*** Record excerpts Section Begins ***

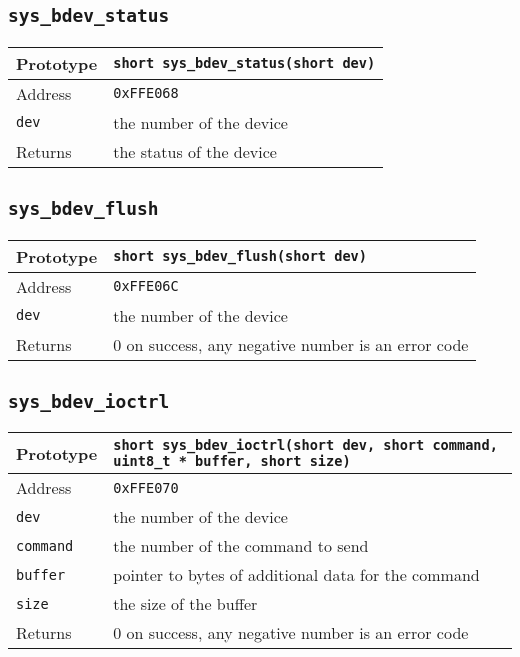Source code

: \subsection*{\texttt{sys\_bdev\_status}}
\begin{tabular}{|l||l|} \hline
Prototype & \lstinline!short sys_bdev_status(short dev)! \\ \hline
Address & \texttt{0xFFE068} \\ \hline
\lstinline!dev! & the number of the device \\ \hline
Returns & the status of the device \\ \hline
\end{tabular}

\subsection*{\texttt{sys\_bdev\_flush}}
\begin{tabular}{|l||l|} \hline
Prototype & \lstinline!short sys_bdev_flush(short dev)! \\ \hline
Address & \texttt{0xFFE06C} \\ \hline
\lstinline!dev! & the number of the device \\ \hline
Returns & 0 on success, any negative number is an error code \\ \hline
\end{tabular}

\subsection*{\texttt{sys\_bdev\_ioctrl}}
\begin{tabular}{|l||l|} \hline
Prototype & \lstinline!short sys_bdev_ioctrl(short dev, short command, uint8_t * buffer, short size)! \\ \hline
Address & \texttt{0xFFE070} \\ \hline
\lstinline!dev! & the number of the device \\ \hline
\lstinline!command! & the number of the command to send \\ \hline
\lstinline!buffer! & pointer to bytes of additional data for the command \\ \hline
\lstinline!size! & the size of the buffer \\ \hline
Returns & 0 on success, any negative number is an error code \\ \hline
\end{tabular}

*** Record excerpts Section Ends ***

• _Work task_
Repeat the data word for word. Skip the pictures.

• _Solution_
Source code

: \subsection*{\texttt{sys\_bdev\_status}}
\begin{tabular}{|l||l|} \hline
Prototype & \lstinline!short sys_bdev_status(short dev)! \\ \hline
Address & \texttt{0xFFE068} \\ \hline
\lstinline!dev! & the number of the device \\ \hline
Returns & the status of the device \\ \hline
\end{tabular}

\subsection*{\texttt{sys\_bdev\_flush}}
\begin{tabular}{|l||l|} \hline
Prototype & \lstinline!short sys_bdev_flush(short dev)! \\ \hline
Address & \texttt{0xFFE06C} \\ \hline
\lstinline!dev! & the number of the device \\ \hline
Returns & 0 on success, any negative number is an error code \\ \hline
\end{tabular}

\subsection*{\texttt{sys\_bdev\_ioctrl}}
\begin{tabular}{|l||l|} \hline
Prototype & \lstinline!short sys_bdev_ioctrl(short dev, short command, uint8_t * buffer, short size)! \\ \hline
Address & \texttt{0xFFE070} \\ \hline
\lstinline!dev! & the number of the device \\ \hline
\lstinline!command! & the number of the command to send \\ \hline
\lstinline!buffer! & pointer to bytes of additional data for the command \\ \hline
\lstinline!size! & the size of the buffer \\ \hline
Returns & 0 on success, any negative number is an error code \\ \hline
\end{tabular}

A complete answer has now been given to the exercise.